Gospel jn 20:1-2, 11-18


On the first day of the week,
Mary Magdalene came to the tomb early in the morning,
while it was still dark,
and saw the stone removed from the tomb.
So she ran and went to Simon Peter
and to the other disciple whom Jesus loved, and told them,
“They have taken the Lord from the tomb,
and we don’t know where they put him.”Mary stayed outside the tomb weeping.
And as she wept, she bent over into the tomb
and saw two angels in white sitting there,
one at the head and one at the feet
where the Body of Jesus had been.
And they said to her, “Woman, why are you weeping?”
She said to them, “They have taken my Lord,
and I don’t know where they laid him.”
When she had said this, she turned around and saw Jesus there,
but did not know it was Jesus.
Jesus said to her, “Woman, why are you weeping?
Whom are you looking for?”
She thought it was the gardener and said to him,
“Sir, if you carried him away,
tell me where you laid him,
and I will take him.”
Jesus said to her, “Mary!”
She turned and said to him in Hebrew,
“Rabbouni,” which means Teacher.
Jesus said to her,
“Stop holding on to me, for I have not yet ascended to the Father.
But go to my brothers and tell them,
‘I am going to my Father and your Father,
to my God and your God.’”
Mary Magdalene went and announced to the disciples,
“I have seen the Lord,”
and then reported what he told her.
Art: Christ and St. Mary Magdalene at the Tomb by Rembrandt. (“Supposing him to be the gardener.”—John 20:15. He says to her, “Do not be afraid.”).
First Thought from Peace and Freedom
Mary Magdalene appears in the New Testament and in Christian art more than any other women save the Virgin Mary, Mother of Jesus. Both are at the “Foot of the Cross” as Jesus dies. Mary Magdalene famously washes Jesus’ feet. She “started wrong but finished strong” but  there is no proof in the Bible that she is a prostitute.  Jesus forgave her, this releasing  seven demons out of her….

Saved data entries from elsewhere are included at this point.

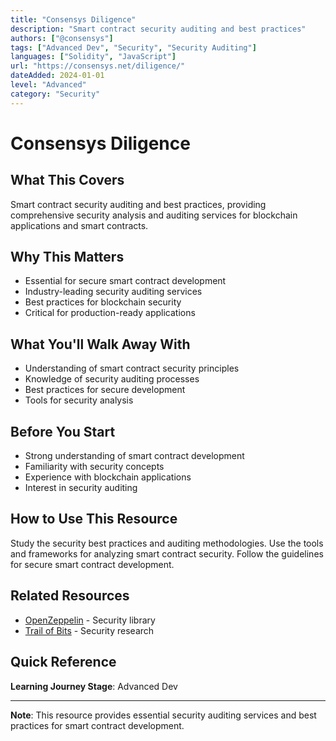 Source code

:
 ```yaml
---
title: "Consensys Diligence"
description: "Smart contract security auditing and best practices"
authors: ["@consensys"]
tags: ["Advanced Dev", "Security", "Security Auditing"]
languages: ["Solidity", "JavaScript"]
url: "https://consensys.net/diligence/"
dateAdded: 2024-01-01
level: "Advanced"
category: "Security"
---
```


# Consensys Diligence

## What This Covers

Smart contract security auditing and best practices, providing comprehensive security analysis and auditing services for blockchain applications and smart contracts.

## Why This Matters

- Essential for secure smart contract development
- Industry-leading security auditing services
- Best practices for blockchain security
- Critical for production-ready applications

## What You'll Walk Away With

- Understanding of smart contract security principles
- Knowledge of security auditing processes
- Best practices for secure development
- Tools for security analysis

## Before You Start

- Strong understanding of smart contract development
- Familiarity with security concepts
- Experience with blockchain applications
- Interest in security auditing

## How to Use This Resource

Study the security best practices and auditing methodologies. Use the tools and frameworks for analyzing smart contract security. Follow the guidelines for secure smart contract development.

## Related Resources

- [OpenZeppelin](https://openzeppelin.com/) - Security library
- [Trail of Bits](https://www.trailofbits.com/) - Security research

## Quick Reference

**Learning Journey Stage**: Advanced Dev

---

**Note**: This resource provides essential security auditing services and best practices for smart contract development.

Others that  “started wrong but finished strong” include St. Augustine and Saul of Tarsus (later Paul) who was knocked off his horse on the road to Damascus. He saw a bright light and was never the same.
These are but a few examples of lives with hardship that became a transformational event or period in life.

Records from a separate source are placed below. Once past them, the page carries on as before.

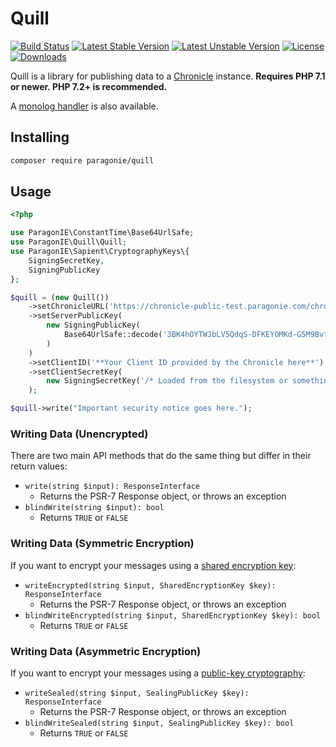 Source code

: # Quill

[![Build Status](https://travis-ci.org/paragonie/quill.svg?branch=master)](https://travis-ci.org/paragonie/quill)
[![Latest Stable Version](https://poser.pugx.org/paragonie/quill/v/stable)](https://packagist.org/packages/paragonie/quill)
[![Latest Unstable Version](https://poser.pugx.org/paragonie/quill/v/unstable)](https://packagist.org/packages/paragonie/quill)
[![License](https://poser.pugx.org/paragonie/quill/license)](https://packagist.org/packages/paragonie/quill)
[![Downloads](https://img.shields.io/packagist/dt/paragonie/quill.svg)](https://packagist.org/packages/paragonie/quill)

Quill is a library for publishing data to a [Chronicle](https://github.com/paragonie/chronicle) instance.
**Requires PHP 7.1 or newer. PHP 7.2+ is recommended.**

A [monolog handler](https://github.com/paragonie/monolog-quill) is also available. 

## Installing

```sh
composer require paragonie/quill
```

## Usage

```php
<?php

use ParagonIE\ConstantTime\Base64UrlSafe;
use ParagonIE\Quill\Quill;
use ParagonIE\Sapient\CryptographyKeys\{
    SigningSecretKey,
    SigningPublicKey
};

$quill = (new Quill())
    ->setChronicleURL('https://chronicle-public-test.paragonie.com/chronicle')
    ->setServerPublicKey(
        new SigningPublicKey(
            Base64UrlSafe::decode('3BK4hOYTWJbLV5QdqS-DFKEYOMKd-G5M9BvfbqG1ICI=')
        )
    )
    ->setClientID('**Your Client ID provided by the Chronicle here**')
    ->setClientSecretKey(
        new SigningSecretKey('/* Loaded from the filesystem or something. */')
    );

$quill->write("Important security notice goes here.");
```

### Writing Data (Unencrypted)

There are two main API methods that do the same thing but differ in their return
values:

* `write(string $input): ResponseInterface`
  * Returns the PSR-7 Response object, or throws an exception
* `blindWrite(string $input): bool`
  * Returns `TRUE` or `FALSE`

### Writing Data (Symmetric Encryption)

If you want to encrypt your messages using a [shared encryption key](https://github.com/paragonie/sapient/blob/master/docs/Internals/CryptographyKey.md):

* `writeEncrypted(string $input, SharedEncryptionKey $key): ResponseInterface`
  * Returns the PSR-7 Response object, or throws an exception
* `blindWriteEncrypted(string $input, SharedEncryptionKey $key): bool`
  * Returns `TRUE` or `FALSE`

### Writing Data (Asymmetric Encryption)
  
If you want to encrypt your messages using a [public-key cryptography](https://github.com/paragonie/sapient/blob/master/docs/Internals/CryptographyKey.md):

* `writeSealed(string $input, SealingPublicKey $key): ResponseInterface`
  * Returns the PSR-7 Response object, or throws an exception
* `blindWriteSealed(string $input, SealingPublicKey $key): bool`
  * Returns `TRUE` or `FALSE`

Bill Wilson, a co-founder of Alcoholics Anonymous had a transformational experience much like that of Paul on the road to Damascus. Like Paul before him, Wilson told the room filled with light and “the scales fell from my eyes.” Those are the same words Paul chose to describe his experience.

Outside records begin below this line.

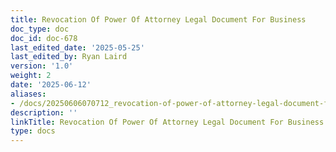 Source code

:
 ```yaml
---
title: Revocation Of Power Of Attorney Legal Document For Business
doc_type: doc
doc_id: doc-678
last_edited_date: '2025-05-25'
last_edited_by: Ryan Laird
version: '1.0'
weight: 2
date: '2025-06-12'
aliases:
- /docs/20250606070712_revocation-of-power-of-attorney-legal-document-for-business_1_1/
description: ''
linkTitle: Revocation Of Power Of Attorney Legal Document For Business
type: docs
---
```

I’ll be you know dozens if not hundreds of people who can say their hardships caused them a new awareness of God, a kind of re-awakening or conversion….
What doesn’t kill us truly does make us stronger!
Conversion on the Way to Damascus by Caravaggio
We read in both Luke 8 and Mark 16 that Mary Magdalen once had seven devils within her and they were cast out. In Luke it simply says that the demons went out of her, but it is explicit in Mark that it was Jesus who had cast them out. It ought to give us some encouragement that even someone who is full of devils can someday become a great saint by the grace and power of Christ.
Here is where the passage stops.